As for the dynamic trust problem you raised — when an "authoritative source" gets breaking news wrong — you've called out a genuinely hard one. We're actively researching dynamic trust mechanisms for this, but honestly, it's very difficult to strike the right balance across quality, latency, and cost. We're committed to solving it and plan to roll out improvements in future releases.
Thanks again for the engagement!
@morecry The info-density ranking approach is interesting, optimizing across relevance + redundancy + entropy is basically MMR with extra steps, curious if you're doing that at retrieval time or as a reranking pass after. On the trust problem, the honest answer might just be recency weighting with a decay curve and accepting that no static trust score survives a fast-moving news cycle. Hard to get right without adding latency.
AnySearch
@rnagulapalle
We mainly do this at the ranking stage — or what I'd call the "selection" stage.
My take is that in AI/agent scenarios, the traditional notion of "ranking order" doesn't really hold anymore. Users don't need a sorted list to scan top-to-bottom; what they need is subset selection from a large recall pool. That essentially becomes the second stage of search in the agent era: it's no longer ranking, it's subset selection.
On the latency front, we try to keep it lean on two fronts: use word-level features wherever possible instead of document-level recomputation, and avoid re-running models on signals that were already computed in the first stage. The core idea is to keep the subset selection step as lightweight as possible by front-loading computation into the reusable stage.

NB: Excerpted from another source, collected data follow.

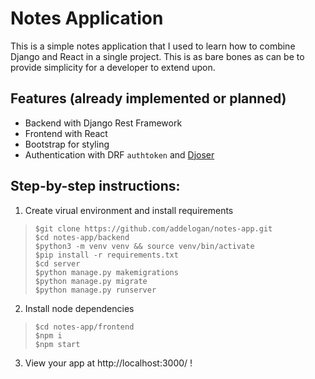 # Notes Application

This is a simple notes application that I used to learn how to combine Django and React in a single project. This is as bare bones as can be to provide simplicity for a developer to extend upon.
## Features (already implemented or planned)

- Backend with Django Rest Framework
- Frontend with React 
- Bootstrap for styling
- Authentication with DRF `authtoken` and [Djoser](https://djoser.readthedocs.io/en/latest/)

## Step-by-step instructions:
1. Create virual environment and install requirements
> ```
> $git clone https://github.com/addelogan/notes-app.git
> $cd notes-app/backend
> $python3 -m venv venv && source venv/bin/activate
> $pip install -r requirements.txt
> $cd server
> $python manage.py makemigrations
> $python manage.py migrate
> $python manage.py runserver
> ```
2. Install node dependencies
> ```
> $cd notes-app/frontend
> $npm i
> $npm start
> ```
3. View your app at http://localhost:3000/ !
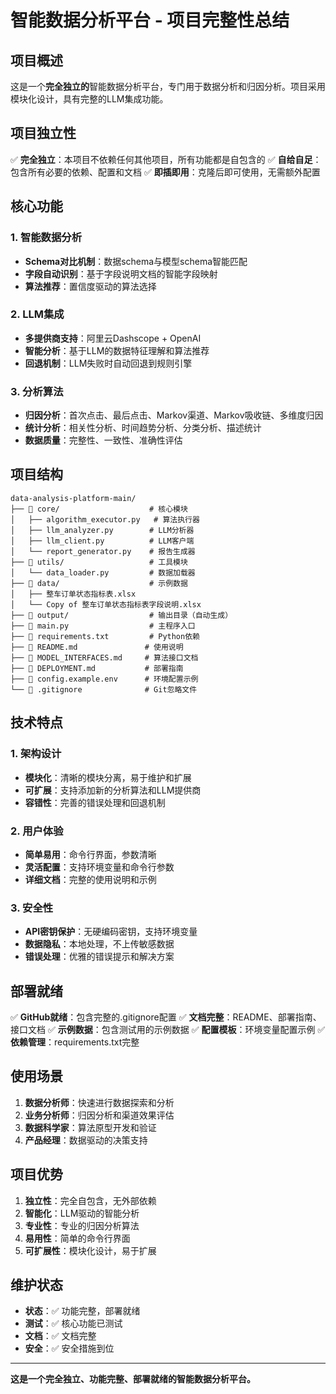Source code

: # 智能数据分析平台 - 项目完整性总结

## 项目概述

这是一个**完全独立的**智能数据分析平台，专门用于数据分析和归因分析。项目采用模块化设计，具有完整的LLM集成功能。

## 项目独立性

✅ **完全独立**：本项目不依赖任何其他项目，所有功能都是自包含的
✅ **自给自足**：包含所有必要的依赖、配置和文档
✅ **即插即用**：克隆后即可使用，无需额外配置

## 核心功能

### 1. 智能数据分析
- **Schema对比机制**：数据schema与模型schema智能匹配
- **字段自动识别**：基于字段说明文档的智能字段映射
- **算法推荐**：置信度驱动的算法选择

### 2. LLM集成
- **多提供商支持**：阿里云Dashscope + OpenAI
- **智能分析**：基于LLM的数据特征理解和算法推荐
- **回退机制**：LLM失败时自动回退到规则引擎

### 3. 分析算法
- **归因分析**：首次点击、最后点击、Markov渠道、Markov吸收链、多维度归因
- **统计分析**：相关性分析、时间趋势分析、分类分析、描述统计
- **数据质量**：完整性、一致性、准确性评估

## 项目结构

```
data-analysis-platform-main/
├── 📁 core/                    # 核心模块
│   ├── algorithm_executor.py   # 算法执行器
│   ├── llm_analyzer.py        # LLM分析器
│   ├── llm_client.py          # LLM客户端
│   └── report_generator.py    # 报告生成器
├── 📁 utils/                   # 工具模块
│   └── data_loader.py         # 数据加载器
├── 📁 data/                    # 示例数据
│   ├── 整车订单状态指标表.xlsx
│   └── Copy of 整车订单状态指标表字段说明.xlsx
├── 📁 output/                  # 输出目录（自动生成）
├── 📄 main.py                  # 主程序入口
├── 📄 requirements.txt         # Python依赖
├── 📄 README.md               # 使用说明
├── 📄 MODEL_INTERFACES.md     # 算法接口文档
├── 📄 DEPLOYMENT.md           # 部署指南
├── 📄 config.example.env      # 环境配置示例
└── 📄 .gitignore              # Git忽略文件
```

## 技术特点

### 1. 架构设计
- **模块化**：清晰的模块分离，易于维护和扩展
- **可扩展**：支持添加新的分析算法和LLM提供商
- **容错性**：完善的错误处理和回退机制

### 2. 用户体验
- **简单易用**：命令行界面，参数清晰
- **灵活配置**：支持环境变量和命令行参数
- **详细文档**：完整的使用说明和示例

### 3. 安全性
- **API密钥保护**：无硬编码密钥，支持环境变量
- **数据隐私**：本地处理，不上传敏感数据
- **错误处理**：优雅的错误提示和解决方案

## 部署就绪

✅ **GitHub就绪**：包含完整的.gitignore配置
✅ **文档完整**：README、部署指南、接口文档
✅ **示例数据**：包含测试用的示例数据
✅ **配置模板**：环境变量配置示例
✅ **依赖管理**：requirements.txt完整

## 使用场景

1. **数据分析师**：快速进行数据探索和分析
2. **业务分析师**：归因分析和渠道效果评估
3. **数据科学家**：算法原型开发和验证
4. **产品经理**：数据驱动的决策支持

## 项目优势

1. **独立性**：完全自包含，无外部依赖
2. **智能化**：LLM驱动的智能分析
3. **专业性**：专业的归因分析算法
4. **易用性**：简单的命令行界面
5. **可扩展性**：模块化设计，易于扩展

## 维护状态

- **状态**：✅ 功能完整，部署就绪
- **测试**：✅ 核心功能已测试
- **文档**：✅ 文档完整
- **安全**：✅ 安全措施到位

---

**这是一个完全独立、功能完整、部署就绪的智能数据分析平台。**

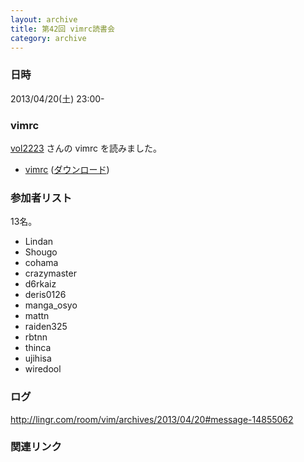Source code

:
 ```yaml
---
layout: archive
title: 第42回 vimrc読書会
category: archive
---
```


### 日時
2013/04/20(土) 23:00-

### vimrc
[vol2223](https://github.com/vol2223) さんの vimrc を読みました。

- [vimrc](https://github.com/vol2223/config/blob/bb20681ca60c7315afe8ed8471a965925f722178/dotfile/.vimrc) ([ダウンロード](https://raw.github.com/vol2223/config/bb20681ca60c7315afe8ed8471a965925f722178/dotfile/.vimrc))

### 参加者リスト

13名。

- Lindan
- Shougo
- cohama
- crazymaster
- d6rkaiz
- deris0126
- manga_osyo
- mattn
- raiden325
- rbtnn
- thinca
- ujihisa
- wiredool


### ログ
<http://lingr.com/room/vim/archives/2013/04/20#message-14855062>

### 関連リンク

This is a good direction for agent tooling. The hard part is not just search quality, it is making the agent carry source confidence forward instead of turning a clean JSON result into false certainty. I would love to see provenance, freshness, and failure states treated as first-class fields in the response.
AnySearch
@krekeltronics Good point on avoiding 'false certainty' in agent reasoning.
We currently use Entity Enrichment to separate raw facts from citations to preserve provenance. However, explicitly exposing 'freshness' and 'failure states' as first-class fields is an interesting angle to help agents reason better about the data quality.
We'll definitely consider this as we refine our API. Thanks for the feedback!